Existence of points on varieties which avoid a given number field.

Question

Let C be a geometrically integral curve over a number field K and let K' be a number field containing K. Does there exist a number field L containing K such that

• $L \cap K' = K$, and
• $C(L) \neq \emptyset$?

Note that the hypotheses on C are necessary -- the curve x^2 + y^2 = 0, with the origin removed, is not geometrically integral, but gives a counterexample for K = Q and K' = Q(i).

Also, I can prove that this is true when C has prime gonality. It would be odd, though, for this to be a necessary hypothesis.

Answer 1

Yes, this follows from a Theorem of Moret-Bailly, see for example Corollary 1.5

http://math.stanford.edu/~conrad/vigregroup/vigre05/mb.pdf

Roughly speaking, given a finite set $S$ of primes with $C(K_v)$ is non-empty, this produces a field $L$ with $C(L) \neq \emptyset$ and $L_v = K_v$ for all $v \in S$.

To guarantee that $L \cap K' = K$, one may as well assume that $K'/K$ is Galois with Galois group $G$. Then for every conjugacy class $g \in G = \mathrm{Gal}(K'/K)$, let $v$ be a prime such that $\langle \mathrm{Frob}_v \rangle = \langle g \rangle \in G$ and $C(K_v) \ne \emptyset$. (The existence of such $v$ follows from Cebotarev, the Weil conjectures, and Hensel's Lemma.) If $S$ is the resulting set, then one may find $L$ with $C(L)$ non-empty and $L_v = K_v$ for all $v \in S$, and so (by Cebotarev) that $L \cap K' = K$.

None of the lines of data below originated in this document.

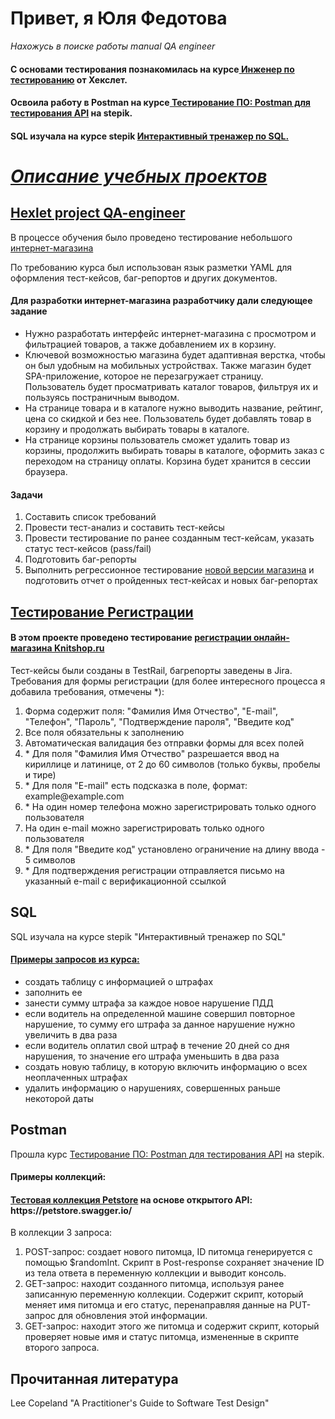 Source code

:<h1>Привет, я Юля Федотова</h1>
<i>Нахожусь в поиске работы manual QA engineer</i>
<h4>С основами тестирования познакомилась на курсе<a href="https://ru.hexlet.io/programs/qa-engineer"> Инженер по тестированию</a> от Хекслет.</h4>
<h4>Освоила работу в Postman на курсе<a href="https://stepik.org/certificate/516cba23723a7da5d722a944edcd7f9062dc92d2.pdf"> Тестирование ПО: Postman для тестирования API</a> на stepik.</h4>
<h4>SQL изучала на курсе stepik <a href="https://stepik.org/course/63054/info"> Интерактивный тренажер по SQL.</h4>
<h1><i>Описание учебных проектов</i></h1>
<h2> <a href="https://github.com/GFyuliya/Portfolio/tree/main/Hexlet%20project%20QA-engineer">Hexlet project QA-engineer</a></h2>
<p>В процессе обучения было проведено тестирование небольшого <a href="https://hexlet-products-store.vercel.app/"> интернет-магазина</a> </p>
<p>По требованию курса был использован язык разметки YAML для оформления тест-кейсов, баг-репортов и других документов.</p>
<h4>Для разработки интернет-магазина разработчику дали следующее задание</h4>
<ul>
  <li>Нужно разработать интерфейс интернет-магазина с просмотром и фильтрацией товаров, а также добавлением их в корзину.</li>
  <li>Ключевой возможностью магазина будет адаптивная верстка, чтобы он был удобным на мобильных устройствах. Также магазин будет SPA-приложение, которое не перезагружает страницу. Пользователь будет просматривать каталог товаров, фильтруя их и пользуясь постраничным выводом.</li>
  <li>На странице товара и в каталоге нужно выводить название, рейтинг, цена со скидкой и без нее. Пользователь будет добавлять товар в корзину и продолжать выбирать товары в каталоге.</li>
  <li>На странице корзины пользователь cможет удалить товар из корзины, продолжить выбирать товары в каталоге, оформить заказ с переходом на страницу оплаты. Корзина будет хранится в сессии браузера.</li>
</ul>

<h4>Задачи</h4>
<ol>
  <li>Составить список требований</li>
  <li>Провести тест-анализ и составить тест-кейсы</li>
  <li>Провести тестирование по ранее созданным тест-кейсам, указать статус тест-кейсов (pass/fail)</li>
  <li>Подготовить баг-репорты</li>
  <li>Выполнить регрессионное тестирование <a href="https://products-store-git-v2bugfixes-hexlet-components.vercel.app/">новой версии магазина</a> и подготовить отчет о пройденных тест-кейсах и новых баг-репортах</li>
</ol>


<h2> <a href="https://github.com/GFyuliya/Portfolio/tree/main/Тестирование%20Регистрации">Тестирование Регистрации</a></h2>
<h4>В этом проекте проведено тестирование <a href="https://www.knitshop.ru/auth/registration/"> регистрации онлайн-магазина Knitshop.ru</a></h4>
Тест-кейсы были созданы в TestRail, багрепорты заведены в Jira.
Требования для формы регистрации (для более интересного процесса я добавила требования, отмечены *):
<ol>
  <li> Форма содержит поля: "Фамилия Имя Отчество", "E-mail", "Телефон", "Пароль", "Подтверждение пароля", "Введите код" </li>
  <li> Все поля обязательны к заполнению</li>
  <li> Автоматическая валидация без отправки формы для всех полей </li>
  <li> * Для поля "Фамилия Имя Отчество" разрешается ввод на кириллице и латинице, от 2 до 60 символов (только буквы, пробелы и тире)</li>
  <li> * Для поля "E-mail" есть подсказка в поле, формат: example@example.com</li>
  <li> * На один номер телефона можно зарегистрировать только одного пользователя</li>
  <li> На один e-mail можно зарегистрировать только одного пользователя</li>
  <li> * Для поля "Введите код" установлено ограничение на длину ввода - 5 символов</li>
  <li> * Для подтверждения регистрации отправляется письмо на указанный e-mail с верификационной ссылкой</li>
</ol>


<h2>SQL</h2> 
<p>SQL изучала на курсе stepik "Интерактивный тренажер по SQL"</p>
<h4><a href="https://docs.google.com/document/d/1uVg0LDDAtBPEYGPm2wuipQD_06FVpXbXzoeTg1n-Mc0/edit?usp=sharing">Примеры запросов из курса:</a></h4>
<ul>
  <li>создать таблицу с информацией о штрафах</li>
  <li>заполнить ее</li>
  <li>занести сумму штрафа за каждое новое нарушение ПДД</li>
  <li>если водитель на определенной машине совершил повторное нарушение, то сумму его штрафа за данное нарушение нужно увеличить в два раза</li>
  <li>если водитель оплатил свой штраф в течение 20 дней со дня нарушения, то значение его штрафа уменьшить в два раза</li>
  <li>создать новую таблицу,  в которую включить информацию о всех неоплаченных штрафах</li>
  <li>удалить  информацию о нарушениях, совершенных раньше некоторой даты</li>
</ul>


<h2>Postman</h2>
Прошла курс <a href="https://stepik.org/certificate/516cba23723a7da5d722a944edcd7f9062dc92d2.pdf">Тестирование ПО: Postman для тестирования API</a> на stepik.
<h4>Примеры коллекций:</h4>
<h4><a href="https://www.postman.com/supply-saganist-93656328/workspace/test-workspace/collection/33374106-a0dc3ee5-a2f2-4de8-b2d1-e8847fc236c2?action=share&creator=33374106">Тестовая коллекция Petstore</a> на основе открытого API: https://petstore.swagger.io/</h4>
В коллекции 3 запроса:
<ol>
  <li>POST-запрос: создает нового питомца, ID питомца генерируется с помощью $randomInt. Скрипт в Post-response сохраняет значение ID из тела ответа в переменную коллекции и выводит консоль.</li>
  <li>GET-запрос: находит созданного питомца, используя ранее записанную переменную коллекции. Содержит скрипт, который меняет имя питомца и его статус, перенаправляя данные на PUT-запрос для обновления этой информации.</li>
  <li>GET-запрос: находит этого же питомца и содержит скрипт, который проверяет новые имя и статус питомца, измененные в скрипте второго запроса.</li>
</ol>


<h2>Прочитанная литература</h2>
Lee Copeland "A Practitioner's Guide to Software Test Design"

This theorem gets used all the time in "potential modularity" theorems.

Answer 2

I think this is a consequence of (variants of) Hilbert's irreducibility theorem. Let me explain why. Suppose that $C$ is a geometrically integral curve defined over a number field $K$. Let $K'/K$ be a normal finite extension. We will show that infinitely many points of $C$ are defined over a field disjoint from $K'$.

Since both the hypotheses and the conclusion are birational invariants, we may suppose that $C$ is a closed subset of $\mathbb{A}_K^2$ (take an affine open of $C$, embed it in $\mathbb{A}^N$ for some $N$ and take a generic projection to $\mathbb{A}^2$). Choose a generic projection $p:C\to\mathbb{A}^1_K$. The curve $C$ is described by an equation $F(t,x)=0$, where $t$ is the coordinate of $\mathbb{A}^1_K$, and $F$ is an irreducible polynomial.

Now, since $C$ is geometrically integral, $F_{K'}$ is still irreducible. By [Serre, Topics in Galois theory, Proposition 3.3.1], $x\mapsto F_{K'}(\lambda',x)$ is irreducible for every $\lambda'\in K'$ outside of a thin set. Hence, by [Serre, Topics in Galois theory, Proposition 3.2.1], $x\mapsto F_{K'}(\lambda,x)$ is irreducible for every $\lambda\in K$ outside of a thin set. Since $K$ is Hilbertian, this holds for infinitely many $\lambda\in K$.

Let us fix such a $\lambda$. We denote by $q$ and $q'$, the points of $\mathbb{A}^1_K$ and $\mathbb{A}^1_{K'}$ with coordinate $\lambda$. By choice of $\lambda$, $x\mapsto F_{K'}(\lambda,x)$ hence also $x\mapsto F(\lambda,x)$ are irreducible polynomials. Hence $p_{K'}^{-1}(q')\subset C_{K'}$ (resp. $p^{-1}(q)\subset C$) consists of a unique (reduced) point $p'\in C_{K'}$ (resp. $p\in C$). Let $L$ and $L'$ be the residual fields of $p$ and $p'$. By construction, $p'=p\times_{q} q'$ so that $L'=L\otimes_K K'$. This implies that $L$ is disjoint from $K'$.